Schriftliche Ausfertigung des am 19.12.2019 mündlich verkündeten Erkenntnisses

IM NAMEN DER REPUBLIK!

Das Bundesverwaltungsgericht erkennt durch den Richter Mag. Dr. Martin MORITZ als Einzelrichter über die Beschwerde von XXXX , geb. am XXXX 1989, StA. Afghanistan, zum Zeitpunkt der mündlichen Verkündung vertreten durch die Diakonie-Flüchtlingsdienst gem. GmbH-ARGE Rechtsberatung, Wattgasse 48, 3. Stock, 1170 Wien, gegen den Bescheid des Bundesamtes für Fremdenwesen und Asyl vom 20.09.2018, Zl. XXXX , nach Durchführung einer mündlichen Verhandlung zu Recht:

A)

Der Beschwerde wird gemäß § 28 Abs. 1 und Abs. 2 VwGVG stattgegeben und der bekämpfte Bescheid aufgehoben.

B)

Die Revision ist gemäß Art. 133 Abs. 4 B-VG nicht zulässig.



Text


Entscheidungsgründe:

I. Verfahrensgang

1. Der Beschwerdeführer stellte am XXXX 2011 einen Antrag auf internationalen Schutz in Österreich. Die Erstbefragung fand am XXXX 2011 statt, die Einvernahme vor dem Bundesamt für Fremdenwesen und Asyl (in der Folge: belangte Behörde) fand am 20.10.2011 und am 12.04.2012 statt.

2. Mit Bescheid der belangten Behörde vom 11.07.2012 wurde der Antrag des Beschwerdeführers auf internationalen Schutz gemäß § 3 Abs. 1 i.V.m. § 2 Abs. 1 Z 13 AsylG 2005 (Spruchpunkt I.) und hinsichtlich der Zuerkennung des Status des subsidiär Schutzberechtigten in Bezug auf seinen Herkunftsstaat Afghanistan gemäß § 8 Abs. 1 i.V.m. § 2 Abs. 1 Z 13 AsylG 2005 abgewiesen (Spruchpunkt II.) und dieser gemäß § 10 Abs. 1 AsylG 2005 aus dem österreichischen Bundesgebiet nach Afghanistan ausgewiesen (Spruchpunkt III.).

3. Der Beschwerdeführer erhob gegen den Bescheid fristgerecht Beschwerde.

4. Mit Erkenntnis des Bundesverwaltungsgerichtes vom 07.10.2014, Zl. W138 1428192-1/7E, wurde der Beschwerde stattgegeben und dem Beschwerdeführer gemäß § 3 Abs. 1 AsylG 2005 der Status des Asylberechtigten zuerkannt und gemäß § 3 Abs. 5 AsylG 2005 festgestellt, dass dem Beschwerdeführer die Flüchtlingseigenschaft zukommt.

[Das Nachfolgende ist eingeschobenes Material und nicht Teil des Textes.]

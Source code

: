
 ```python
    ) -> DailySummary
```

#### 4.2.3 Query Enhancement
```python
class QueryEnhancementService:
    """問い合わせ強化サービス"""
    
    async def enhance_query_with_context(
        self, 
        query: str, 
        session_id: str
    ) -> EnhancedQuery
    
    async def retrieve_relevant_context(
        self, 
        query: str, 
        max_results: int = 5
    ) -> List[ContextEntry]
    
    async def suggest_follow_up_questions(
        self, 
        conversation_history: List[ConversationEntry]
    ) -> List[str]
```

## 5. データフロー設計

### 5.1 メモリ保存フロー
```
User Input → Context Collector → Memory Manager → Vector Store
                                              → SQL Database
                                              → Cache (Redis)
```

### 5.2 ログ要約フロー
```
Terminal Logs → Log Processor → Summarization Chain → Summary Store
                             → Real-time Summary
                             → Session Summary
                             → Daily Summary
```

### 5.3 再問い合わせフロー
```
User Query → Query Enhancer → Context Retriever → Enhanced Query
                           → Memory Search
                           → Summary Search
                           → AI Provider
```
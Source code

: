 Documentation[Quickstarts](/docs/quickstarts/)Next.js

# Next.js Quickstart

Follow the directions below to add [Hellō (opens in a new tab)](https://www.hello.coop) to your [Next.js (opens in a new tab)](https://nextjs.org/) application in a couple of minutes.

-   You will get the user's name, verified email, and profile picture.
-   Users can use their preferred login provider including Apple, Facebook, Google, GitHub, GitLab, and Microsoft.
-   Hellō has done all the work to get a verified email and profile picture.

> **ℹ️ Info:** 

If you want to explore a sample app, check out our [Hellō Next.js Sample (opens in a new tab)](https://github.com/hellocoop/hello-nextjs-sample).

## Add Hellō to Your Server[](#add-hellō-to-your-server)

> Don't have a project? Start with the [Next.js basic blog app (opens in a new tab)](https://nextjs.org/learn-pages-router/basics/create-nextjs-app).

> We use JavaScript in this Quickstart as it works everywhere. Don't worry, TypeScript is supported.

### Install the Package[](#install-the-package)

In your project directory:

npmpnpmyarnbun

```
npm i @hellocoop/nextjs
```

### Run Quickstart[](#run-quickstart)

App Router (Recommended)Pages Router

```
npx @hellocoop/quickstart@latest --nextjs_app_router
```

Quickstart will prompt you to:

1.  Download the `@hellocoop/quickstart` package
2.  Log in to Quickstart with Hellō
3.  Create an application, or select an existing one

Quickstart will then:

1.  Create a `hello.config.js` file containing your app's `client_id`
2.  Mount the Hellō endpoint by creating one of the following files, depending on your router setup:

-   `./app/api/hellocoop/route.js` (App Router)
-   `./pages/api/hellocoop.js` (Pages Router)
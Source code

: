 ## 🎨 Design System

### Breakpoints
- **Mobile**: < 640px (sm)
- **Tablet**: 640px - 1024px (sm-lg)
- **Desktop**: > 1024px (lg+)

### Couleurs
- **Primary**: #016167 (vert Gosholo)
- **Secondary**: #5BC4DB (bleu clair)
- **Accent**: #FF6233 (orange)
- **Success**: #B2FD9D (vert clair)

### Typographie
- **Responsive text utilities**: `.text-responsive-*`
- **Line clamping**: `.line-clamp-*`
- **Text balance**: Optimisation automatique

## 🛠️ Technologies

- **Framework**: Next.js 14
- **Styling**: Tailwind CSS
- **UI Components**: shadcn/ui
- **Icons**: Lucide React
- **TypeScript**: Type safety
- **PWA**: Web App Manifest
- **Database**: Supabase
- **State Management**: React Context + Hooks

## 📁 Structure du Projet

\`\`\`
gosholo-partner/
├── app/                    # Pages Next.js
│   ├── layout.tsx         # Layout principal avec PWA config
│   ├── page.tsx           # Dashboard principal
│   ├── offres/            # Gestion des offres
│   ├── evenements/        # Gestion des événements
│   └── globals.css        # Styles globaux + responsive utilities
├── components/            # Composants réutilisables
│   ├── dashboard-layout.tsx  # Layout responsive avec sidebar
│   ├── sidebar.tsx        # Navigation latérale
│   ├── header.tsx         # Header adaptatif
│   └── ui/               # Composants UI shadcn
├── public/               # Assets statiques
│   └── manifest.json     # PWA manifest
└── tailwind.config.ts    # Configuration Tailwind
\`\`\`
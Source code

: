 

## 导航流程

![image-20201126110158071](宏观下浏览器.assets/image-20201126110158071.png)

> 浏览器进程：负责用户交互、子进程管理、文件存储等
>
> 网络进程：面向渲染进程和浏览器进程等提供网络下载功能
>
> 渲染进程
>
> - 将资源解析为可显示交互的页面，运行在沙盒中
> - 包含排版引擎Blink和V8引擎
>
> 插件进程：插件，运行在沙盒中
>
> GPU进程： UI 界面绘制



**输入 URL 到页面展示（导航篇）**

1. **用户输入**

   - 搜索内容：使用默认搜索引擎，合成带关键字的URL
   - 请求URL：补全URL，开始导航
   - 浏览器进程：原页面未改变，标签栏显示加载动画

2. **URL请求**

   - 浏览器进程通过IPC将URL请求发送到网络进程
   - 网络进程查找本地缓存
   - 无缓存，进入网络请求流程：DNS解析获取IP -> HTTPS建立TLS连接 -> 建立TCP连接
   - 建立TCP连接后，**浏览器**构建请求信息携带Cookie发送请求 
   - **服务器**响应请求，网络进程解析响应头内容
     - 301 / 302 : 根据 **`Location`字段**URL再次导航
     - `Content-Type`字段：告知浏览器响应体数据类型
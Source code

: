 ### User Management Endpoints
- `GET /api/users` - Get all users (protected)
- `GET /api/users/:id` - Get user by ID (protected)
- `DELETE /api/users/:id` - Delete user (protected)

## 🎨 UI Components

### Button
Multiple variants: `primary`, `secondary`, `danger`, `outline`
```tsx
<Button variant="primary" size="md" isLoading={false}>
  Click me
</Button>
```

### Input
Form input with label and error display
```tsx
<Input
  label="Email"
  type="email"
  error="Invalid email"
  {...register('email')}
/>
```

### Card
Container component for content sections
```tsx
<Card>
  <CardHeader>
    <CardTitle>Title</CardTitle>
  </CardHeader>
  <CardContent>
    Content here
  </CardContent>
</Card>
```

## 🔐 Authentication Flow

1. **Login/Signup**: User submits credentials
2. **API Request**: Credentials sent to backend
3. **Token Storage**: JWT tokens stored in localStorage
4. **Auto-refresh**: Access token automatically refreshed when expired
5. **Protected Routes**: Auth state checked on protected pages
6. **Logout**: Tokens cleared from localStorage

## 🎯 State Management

Dies wurde im Wesentlichen damit begründet, dass der Beschwerdeführer bei einer Rückkehr nach Afghanistan, aufgrund seiner Arbeit bei ausländischen und westlichen Unternehmen, verletzt oder getötet werden würde und dieser somit Afghanistan auf Grund einer asylrelevanten, glaubhaften und begründeten Furcht verlassen habe.

5. Am 25.07.2018 wurde der Beschwerdeführer erneut von der belangten Behörde einvernommen.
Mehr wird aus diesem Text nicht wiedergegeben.